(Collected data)
________

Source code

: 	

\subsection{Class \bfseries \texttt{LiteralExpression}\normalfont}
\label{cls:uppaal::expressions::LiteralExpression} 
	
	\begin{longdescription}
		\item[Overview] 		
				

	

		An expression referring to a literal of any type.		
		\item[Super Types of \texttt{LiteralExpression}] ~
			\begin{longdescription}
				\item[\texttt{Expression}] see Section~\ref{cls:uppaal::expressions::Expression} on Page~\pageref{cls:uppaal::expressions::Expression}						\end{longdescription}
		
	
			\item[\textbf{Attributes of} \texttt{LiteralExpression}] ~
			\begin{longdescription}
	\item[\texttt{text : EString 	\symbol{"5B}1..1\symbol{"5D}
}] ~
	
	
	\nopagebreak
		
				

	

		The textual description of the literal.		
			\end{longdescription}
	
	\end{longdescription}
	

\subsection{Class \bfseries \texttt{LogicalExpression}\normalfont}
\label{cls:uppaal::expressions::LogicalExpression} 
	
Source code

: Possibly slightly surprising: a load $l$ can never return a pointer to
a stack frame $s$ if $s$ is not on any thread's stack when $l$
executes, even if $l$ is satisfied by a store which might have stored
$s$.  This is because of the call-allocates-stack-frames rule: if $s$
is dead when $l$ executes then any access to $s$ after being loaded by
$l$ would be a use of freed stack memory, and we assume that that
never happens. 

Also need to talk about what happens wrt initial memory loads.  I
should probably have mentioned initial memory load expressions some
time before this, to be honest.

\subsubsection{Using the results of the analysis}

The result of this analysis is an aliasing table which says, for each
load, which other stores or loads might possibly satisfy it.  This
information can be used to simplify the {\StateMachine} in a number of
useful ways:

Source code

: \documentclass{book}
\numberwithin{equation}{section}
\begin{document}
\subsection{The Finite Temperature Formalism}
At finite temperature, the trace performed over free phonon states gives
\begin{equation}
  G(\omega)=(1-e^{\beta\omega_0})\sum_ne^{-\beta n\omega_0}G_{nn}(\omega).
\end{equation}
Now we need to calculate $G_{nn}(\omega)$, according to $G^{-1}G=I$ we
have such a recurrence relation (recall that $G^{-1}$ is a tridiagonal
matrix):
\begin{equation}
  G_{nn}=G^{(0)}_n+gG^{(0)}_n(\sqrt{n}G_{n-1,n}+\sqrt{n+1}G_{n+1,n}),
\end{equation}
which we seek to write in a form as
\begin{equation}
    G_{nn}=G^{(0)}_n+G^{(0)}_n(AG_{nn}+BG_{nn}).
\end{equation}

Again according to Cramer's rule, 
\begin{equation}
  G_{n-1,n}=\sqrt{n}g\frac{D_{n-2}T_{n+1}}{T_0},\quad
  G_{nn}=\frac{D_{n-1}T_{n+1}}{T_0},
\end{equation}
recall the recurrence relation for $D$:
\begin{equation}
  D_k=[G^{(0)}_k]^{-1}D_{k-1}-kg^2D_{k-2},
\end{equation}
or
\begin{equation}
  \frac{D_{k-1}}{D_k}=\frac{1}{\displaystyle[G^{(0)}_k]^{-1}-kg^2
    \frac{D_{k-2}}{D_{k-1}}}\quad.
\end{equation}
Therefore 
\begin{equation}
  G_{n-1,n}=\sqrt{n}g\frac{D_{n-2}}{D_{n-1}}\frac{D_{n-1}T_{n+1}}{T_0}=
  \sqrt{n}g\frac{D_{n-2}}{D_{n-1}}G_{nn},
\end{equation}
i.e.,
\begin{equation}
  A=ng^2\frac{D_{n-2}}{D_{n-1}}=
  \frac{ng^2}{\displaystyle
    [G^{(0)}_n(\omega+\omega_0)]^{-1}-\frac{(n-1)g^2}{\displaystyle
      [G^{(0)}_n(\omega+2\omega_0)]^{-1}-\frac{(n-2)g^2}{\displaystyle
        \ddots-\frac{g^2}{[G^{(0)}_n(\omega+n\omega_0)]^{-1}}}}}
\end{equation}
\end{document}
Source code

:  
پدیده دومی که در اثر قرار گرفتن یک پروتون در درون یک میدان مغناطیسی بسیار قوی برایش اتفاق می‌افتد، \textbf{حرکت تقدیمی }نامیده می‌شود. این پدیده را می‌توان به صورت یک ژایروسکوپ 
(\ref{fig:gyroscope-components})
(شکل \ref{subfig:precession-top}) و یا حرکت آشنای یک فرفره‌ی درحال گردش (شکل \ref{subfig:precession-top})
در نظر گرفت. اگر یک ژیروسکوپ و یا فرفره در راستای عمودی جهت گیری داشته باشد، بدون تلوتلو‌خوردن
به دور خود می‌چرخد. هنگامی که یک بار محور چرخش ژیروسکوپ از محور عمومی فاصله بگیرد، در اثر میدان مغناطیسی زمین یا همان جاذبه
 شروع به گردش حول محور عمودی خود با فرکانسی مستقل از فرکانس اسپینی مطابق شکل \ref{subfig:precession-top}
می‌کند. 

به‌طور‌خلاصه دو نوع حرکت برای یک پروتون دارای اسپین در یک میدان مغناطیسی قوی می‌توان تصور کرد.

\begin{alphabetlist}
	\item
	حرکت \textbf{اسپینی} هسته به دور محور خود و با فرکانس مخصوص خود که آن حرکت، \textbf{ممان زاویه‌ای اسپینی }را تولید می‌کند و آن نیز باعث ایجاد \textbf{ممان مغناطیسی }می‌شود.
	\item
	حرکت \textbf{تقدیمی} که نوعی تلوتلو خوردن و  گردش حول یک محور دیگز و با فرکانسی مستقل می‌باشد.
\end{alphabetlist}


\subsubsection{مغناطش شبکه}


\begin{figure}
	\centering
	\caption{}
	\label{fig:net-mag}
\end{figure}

________

Provide a verbatim copy of all the entries.

◆ **Exercise result**
Source code

: 	

\subsection{Class \bfseries \texttt{LiteralExpression}\normalfont}
\label{cls:uppaal::expressions::LiteralExpression} 
	
	\begin{longdescription}
		\item[Overview] 		
				

	

		An expression referring to a literal of any type.		
		\item[Super Types of \texttt{LiteralExpression}] ~
			\begin{longdescription}
				\item[\texttt{Expression}] see Section~\ref{cls:uppaal::expressions::Expression} on Page~\pageref{cls:uppaal::expressions::Expression}						\end{longdescription}
		
	
			\item[\textbf{Attributes of} \texttt{LiteralExpression}] ~
			\begin{longdescription}
	\item[\texttt{text : EString 	\symbol{"5B}1..1\symbol{"5D}
}] ~
	
	
	\nopagebreak
		
				

	

		The textual description of the literal.		
			\end{longdescription}
	
	\end{longdescription}
	

\subsection{Class \bfseries \texttt{LogicalExpression}\normalfont}
\label{cls:uppaal::expressions::LogicalExpression} 
	
Source code

: Possibly slightly surprising: a load $l$ can never return a pointer to
a stack frame $s$ if $s$ is not on any thread's stack when $l$
executes, even if $l$ is satisfied by a store which might have stored
$s$.  This is because of the call-allocates-stack-frames rule: if $s$
is dead when $l$ executes then any access to $s$ after being loaded by
$l$ would be a use of freed stack memory, and we assume that that
never happens. 

Also need to talk about what happens wrt initial memory loads.  I
should probably have mentioned initial memory load expressions some
time before this, to be honest.

\subsubsection{Using the results of the analysis}

The result of this analysis is an aliasing table which says, for each
load, which other stores or loads might possibly satisfy it.  This
information can be used to simplify the {\StateMachine} in a number of
useful ways:

Source code

: \documentclass{book}
\numberwithin{equation}{section}
\begin{document}
\subsection{The Finite Temperature Formalism}
At finite temperature, the trace performed over free phonon states gives
\begin{equation}
  G(\omega)=(1-e^{\beta\omega_0})\sum_ne^{-\beta n\omega_0}G_{nn}(\omega).
\end{equation}
Now we need to calculate $G_{nn}(\omega)$, according to $G^{-1}G=I$ we
have such a recurrence relation (recall that $G^{-1}$ is a tridiagonal
matrix):
\begin{equation}
  G_{nn}=G^{(0)}_n+gG^{(0)}_n(\sqrt{n}G_{n-1,n}+\sqrt{n+1}G_{n+1,n}),
\end{equation}
which we seek to write in a form as
\begin{equation}
    G_{nn}=G^{(0)}_n+G^{(0)}_n(AG_{nn}+BG_{nn}).
\end{equation}

Again according to Cramer's rule, 
\begin{equation}
  G_{n-1,n}=\sqrt{n}g\frac{D_{n-2}T_{n+1}}{T_0},\quad
  G_{nn}=\frac{D_{n-1}T_{n+1}}{T_0},
\end{equation}
recall the recurrence relation for $D$:
\begin{equation}
  D_k=[G^{(0)}_k]^{-1}D_{k-1}-kg^2D_{k-2},
\end{equation}
or
\begin{equation}
  \frac{D_{k-1}}{D_k}=\frac{1}{\displaystyle[G^{(0)}_k]^{-1}-kg^2
    \frac{D_{k-2}}{D_{k-1}}}\quad.
\end{equation}
Therefore 
\begin{equation}
  G_{n-1,n}=\sqrt{n}g\frac{D_{n-2}}{D_{n-1}}\frac{D_{n-1}T_{n+1}}{T_0}=
  \sqrt{n}g\frac{D_{n-2}}{D_{n-1}}G_{nn},
\end{equation}
i.e.,
\begin{equation}
  A=ng^2\frac{D_{n-2}}{D_{n-1}}=
  \frac{ng^2}{\displaystyle
    [G^{(0)}_n(\omega+\omega_0)]^{-1}-\frac{(n-1)g^2}{\displaystyle
      [G^{(0)}_n(\omega+2\omega_0)]^{-1}-\frac{(n-2)g^2}{\displaystyle
        \ddots-\frac{g^2}{[G^{(0)}_n(\omega+n\omega_0)]^{-1}}}}}
\end{equation}
\end{document}
Source code

:  
پدیده دومی که در اثر قرار گرفتن یک پروتون در درون یک میدان مغناطیسی بسیار قوی برایش اتفاق می‌افتد، \textbf{حرکت تقدیمی }نامیده می‌شود. این پدیده را می‌توان به صورت یک ژایروسکوپ 
(\ref{fig:gyroscope-components})
(شکل \ref{subfig:precession-top}) و یا حرکت آشنای یک فرفره‌ی درحال گردش (شکل \ref{subfig:precession-top})
در نظر گرفت. اگر یک ژیروسکوپ و یا فرفره در راستای عمودی جهت گیری داشته باشد، بدون تلوتلو‌خوردن
به دور خود می‌چرخد. هنگامی که یک بار محور چرخش ژیروسکوپ از محور عمومی فاصله بگیرد، در اثر میدان مغناطیسی زمین یا همان جاذبه
 شروع به گردش حول محور عمودی خود با فرکانسی مستقل از فرکانس اسپینی مطابق شکل \ref{subfig:precession-top}
می‌کند. 

به‌طور‌خلاصه دو نوع حرکت برای یک پروتون دارای اسپین در یک میدان مغناطیسی قوی می‌توان تصور کرد.

\begin{alphabetlist}
	\item
	حرکت \textbf{اسپینی} هسته به دور محور خود و با فرکانس مخصوص خود که آن حرکت، \textbf{ممان زاویه‌ای اسپینی }را تولید می‌کند و آن نیز باعث ایجاد \textbf{ممان مغناطیسی }می‌شود.
	\item
	حرکت \textbf{تقدیمی} که نوعی تلوتلو خوردن و  گردش حول یک محور دیگز و با فرکانسی مستقل می‌باشد.
\end{alphabetlist}


\subsubsection{مغناطش شبکه}


\begin{figure}
	\centering
	\caption{}
	\label{fig:net-mag}
\end{figure}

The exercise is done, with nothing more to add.